Der Flüchtlingsstrom aus Nordafrika im Frühjahr 2011 hat zu einer Diskussion über eine Reform der Schengen-Bestimmungen geführt. Der Europäische Rat hat damals die Kommission beauftragt, Vorschläge zu unterbreiten für eine Lösung der Probleme, die entstehen,
wenn Mitgliedstaaten nicht in der Lage sind, die Außengrenzen der EU so zu sichern, wie
„Schengen“ es verlangt. Die Kommission schlägt vor, dass es mehr Gründe für eine vorübergehende Wiedereinführung von Grenzkontrollen geben soll, etwa bei unvorhergesehenen Notfällen, zu denen auch ein massiver Flüchtlingsstrom zählen kann. In solchen Fällen
soll ein Mitgliedstaat seine Grenzen für maximal fünf Tage auch ohne Absprache mit seinen
Nachbarstaaten kontrollieren dürfen.

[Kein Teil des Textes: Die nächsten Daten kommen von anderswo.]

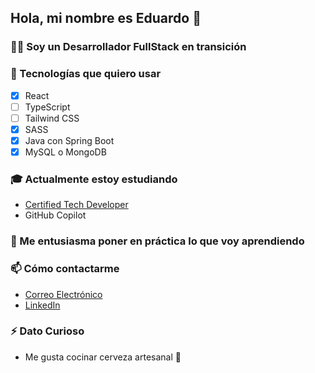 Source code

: ## Hola, mi nombre es Eduardo 👋

### 👨‍💻 Soy un Desarrollador FullStack en transición

### 🚀 Tecnologías que quiero usar
- [x] React
- [ ] TypeScript
- [ ] Tailwind CSS
- [x] SASS
- [x] Java con Spring Boot
- [x] MySQL o MongoDB

### 🎓 Actualmente estoy estudiando
- [Certified Tech Developer](https://www.digitalhouse.com/productos/programacion/certified-tech-developer)
- GitHub Copilot

### 💼 Me entusiasma poner en práctica lo que voy aprendiendo

### 📫 Cómo contactarme
- [Correo Electrónico](mailto:edugonzalezdev@gmail.com)
- [LinkedIn](https://www.linkedin.com/in/egonzalezy)

### ⚡ Dato Curioso
- Me gusta cocinar cerveza artesanal 🍻
<!--
**edugonzalezDev/edugonzalezDev** is a ✨ _special_ ✨ repository because its `README.md` (this file) appears on your GitHub profile.

Here are some ideas to get you started:

- 🔭 I’m currently working on ...
- 🌱 I’m currently learning ...
- 👯 I’m looking to collaborate on ...
- 🤔 I’m looking for help with ...
- 💬 Ask me about ...
- 📫 How to reach me: ...
- 😄 Pronouns: ...
- ⚡ Fun fact: ...
-->
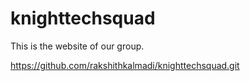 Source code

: # knighttechsquad
This is the website of our group.

https://github.com/rakshithkalmadi/knighttechsquad.git
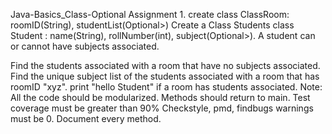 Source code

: Java-Basics_Class-Optional
Assignment 1. create class ClassRoom: roomID(String), studentList(Optional>)
Create a Class Students class Student : name(String), rollNumber(int), subject(Optional>). A student can or cannot have subjects associated.

Find the students associated with a room that have no subjects associated.
Find the unique subject list of the students associated with a room that has roomID "xyz".
print "hello Student" if a room has students associated.
Note: All the code should be modularized. Methods should return to main.
Test coverage must be greater than 90%
Checkstyle, pmd, findbugs warnings must be 0.
Document every method.
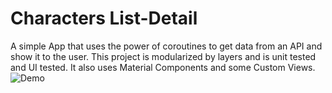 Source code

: 
# Characters List-Detail
A simple App that uses the power of coroutines to get data from an API and show it to the user.
This project is modularized by layers and is unit tested and UI tested.
It also uses Material Components and some Custom Views.
![Demo](https://github.com/jmartinez360/characterList/blob/master/media/demo_gif.gif)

Eine Verlängerung der Kontrollen über fünf Tage hinaus soll jedoch nur nach Prüfung und Genehmigung durch die Kommission möglich sein. Im
September 2011 hat der Rat der Justiz- und Innenminister erstmals über den Vorschlag der
Kommission beraten. Mehrere EU-Staaten lehnen es ab, dass Entscheidungen über Grenzkontrollen der nationalen Hoheit entzogen und auf EU-Ebene verlagert werden sollen.